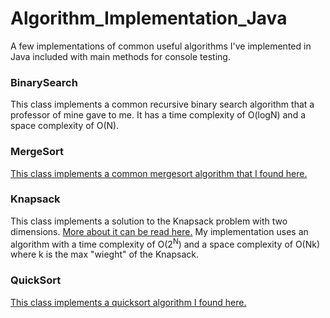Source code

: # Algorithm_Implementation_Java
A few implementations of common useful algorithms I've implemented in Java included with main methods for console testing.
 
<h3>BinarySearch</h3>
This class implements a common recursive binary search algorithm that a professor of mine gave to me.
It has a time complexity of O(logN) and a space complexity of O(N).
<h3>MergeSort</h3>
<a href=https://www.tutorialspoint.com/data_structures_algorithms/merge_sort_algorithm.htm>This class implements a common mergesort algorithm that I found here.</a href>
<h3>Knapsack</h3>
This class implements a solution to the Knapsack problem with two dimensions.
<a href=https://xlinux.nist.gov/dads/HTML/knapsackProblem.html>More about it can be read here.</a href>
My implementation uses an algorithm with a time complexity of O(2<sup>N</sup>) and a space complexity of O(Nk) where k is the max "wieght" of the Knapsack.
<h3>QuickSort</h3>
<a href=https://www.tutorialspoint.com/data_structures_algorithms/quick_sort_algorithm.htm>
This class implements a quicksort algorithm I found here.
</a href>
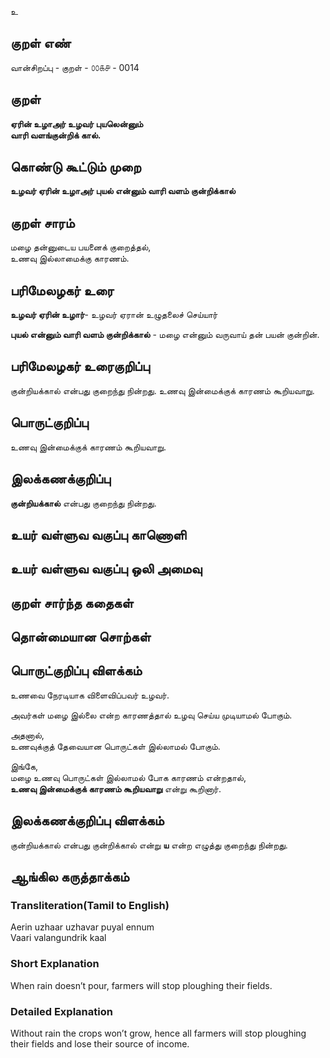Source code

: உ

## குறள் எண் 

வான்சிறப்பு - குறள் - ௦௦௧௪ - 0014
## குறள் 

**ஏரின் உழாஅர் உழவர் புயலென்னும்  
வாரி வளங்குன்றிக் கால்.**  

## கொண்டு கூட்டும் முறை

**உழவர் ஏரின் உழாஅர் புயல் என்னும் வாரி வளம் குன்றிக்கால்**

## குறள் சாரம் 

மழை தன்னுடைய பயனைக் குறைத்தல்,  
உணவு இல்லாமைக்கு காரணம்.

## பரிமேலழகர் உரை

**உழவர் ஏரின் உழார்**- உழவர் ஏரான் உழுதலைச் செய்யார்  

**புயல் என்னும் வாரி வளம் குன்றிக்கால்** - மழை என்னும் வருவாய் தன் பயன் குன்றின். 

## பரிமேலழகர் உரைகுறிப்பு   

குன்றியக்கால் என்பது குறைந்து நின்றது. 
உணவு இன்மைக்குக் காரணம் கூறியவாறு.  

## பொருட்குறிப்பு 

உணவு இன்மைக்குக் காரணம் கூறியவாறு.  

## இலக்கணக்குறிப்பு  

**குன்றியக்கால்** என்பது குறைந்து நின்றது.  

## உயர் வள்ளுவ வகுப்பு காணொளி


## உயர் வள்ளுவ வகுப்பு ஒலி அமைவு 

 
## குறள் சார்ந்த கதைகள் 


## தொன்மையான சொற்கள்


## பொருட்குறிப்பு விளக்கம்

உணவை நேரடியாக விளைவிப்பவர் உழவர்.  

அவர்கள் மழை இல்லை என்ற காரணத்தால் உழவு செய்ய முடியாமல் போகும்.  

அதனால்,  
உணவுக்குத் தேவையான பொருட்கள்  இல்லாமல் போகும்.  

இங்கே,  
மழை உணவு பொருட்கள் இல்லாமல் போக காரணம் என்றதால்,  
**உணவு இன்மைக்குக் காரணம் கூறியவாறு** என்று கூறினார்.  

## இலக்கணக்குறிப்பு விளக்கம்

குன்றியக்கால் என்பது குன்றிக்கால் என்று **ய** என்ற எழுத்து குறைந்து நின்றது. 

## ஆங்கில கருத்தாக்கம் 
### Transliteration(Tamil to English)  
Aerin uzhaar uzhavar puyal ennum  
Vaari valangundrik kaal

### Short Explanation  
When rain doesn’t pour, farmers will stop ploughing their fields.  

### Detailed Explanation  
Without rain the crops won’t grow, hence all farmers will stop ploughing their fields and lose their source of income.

■ ■ ■ ■

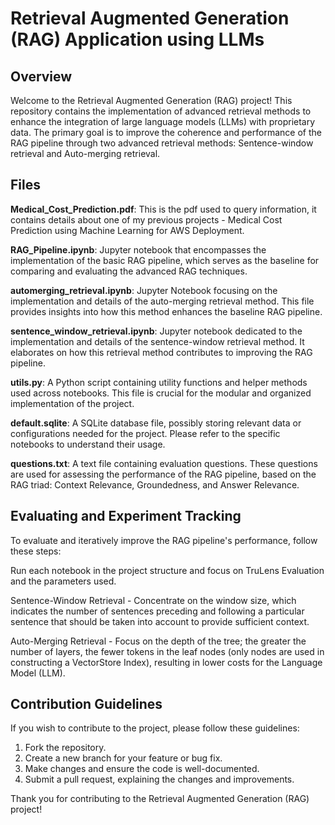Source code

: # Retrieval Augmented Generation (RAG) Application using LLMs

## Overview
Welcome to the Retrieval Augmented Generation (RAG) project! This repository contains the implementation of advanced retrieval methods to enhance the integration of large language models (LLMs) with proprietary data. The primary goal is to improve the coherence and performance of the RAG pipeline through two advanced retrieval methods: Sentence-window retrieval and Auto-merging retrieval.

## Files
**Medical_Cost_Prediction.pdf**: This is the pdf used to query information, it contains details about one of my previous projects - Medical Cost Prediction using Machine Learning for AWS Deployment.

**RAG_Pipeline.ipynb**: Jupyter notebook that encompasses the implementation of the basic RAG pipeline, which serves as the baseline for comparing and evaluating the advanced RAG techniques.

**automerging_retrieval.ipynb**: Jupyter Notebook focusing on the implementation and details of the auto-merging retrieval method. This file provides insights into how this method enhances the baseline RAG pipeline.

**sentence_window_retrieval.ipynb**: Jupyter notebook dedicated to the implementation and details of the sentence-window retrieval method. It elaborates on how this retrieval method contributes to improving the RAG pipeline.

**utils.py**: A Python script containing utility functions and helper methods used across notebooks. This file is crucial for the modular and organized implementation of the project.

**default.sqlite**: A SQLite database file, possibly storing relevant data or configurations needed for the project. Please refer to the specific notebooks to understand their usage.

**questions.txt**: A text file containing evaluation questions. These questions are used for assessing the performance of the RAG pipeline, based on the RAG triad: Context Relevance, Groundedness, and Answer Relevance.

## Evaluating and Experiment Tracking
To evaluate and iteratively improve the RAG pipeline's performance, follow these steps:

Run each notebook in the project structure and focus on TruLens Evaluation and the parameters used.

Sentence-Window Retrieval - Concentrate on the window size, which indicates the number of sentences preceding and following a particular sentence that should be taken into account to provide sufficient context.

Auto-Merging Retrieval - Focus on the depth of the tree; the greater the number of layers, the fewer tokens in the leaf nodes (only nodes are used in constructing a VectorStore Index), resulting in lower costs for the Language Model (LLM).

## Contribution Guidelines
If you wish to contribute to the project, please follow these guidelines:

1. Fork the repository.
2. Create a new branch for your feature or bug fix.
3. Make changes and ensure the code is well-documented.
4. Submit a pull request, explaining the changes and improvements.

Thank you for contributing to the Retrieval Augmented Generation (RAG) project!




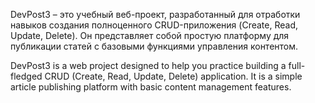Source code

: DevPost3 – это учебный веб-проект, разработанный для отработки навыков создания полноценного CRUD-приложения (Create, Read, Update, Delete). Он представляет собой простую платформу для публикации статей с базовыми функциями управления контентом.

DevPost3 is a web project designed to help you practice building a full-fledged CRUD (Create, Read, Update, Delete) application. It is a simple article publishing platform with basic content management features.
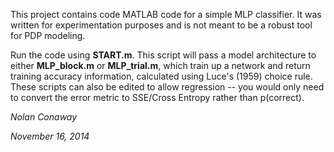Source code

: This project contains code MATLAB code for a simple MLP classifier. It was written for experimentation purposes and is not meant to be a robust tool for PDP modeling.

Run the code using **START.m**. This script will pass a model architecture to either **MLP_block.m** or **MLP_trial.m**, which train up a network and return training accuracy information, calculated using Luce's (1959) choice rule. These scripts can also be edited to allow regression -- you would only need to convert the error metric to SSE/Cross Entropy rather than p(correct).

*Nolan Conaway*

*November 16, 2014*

■ ■ ■ ■

▶ [Task requirements]
Set down, exactly as they stand above, the lines starting with the line with "### Short Explanation" and going on through the line with "Without rain the", and no others.

▶ [Solution to the exercise]
### Short Explanation  
When rain doesn’t pour, farmers will stop ploughing their fields.  

### Detailed Explanation  
Without rain the crops won’t grow, hence all farmers will stop ploughing their fields and lose their source of income.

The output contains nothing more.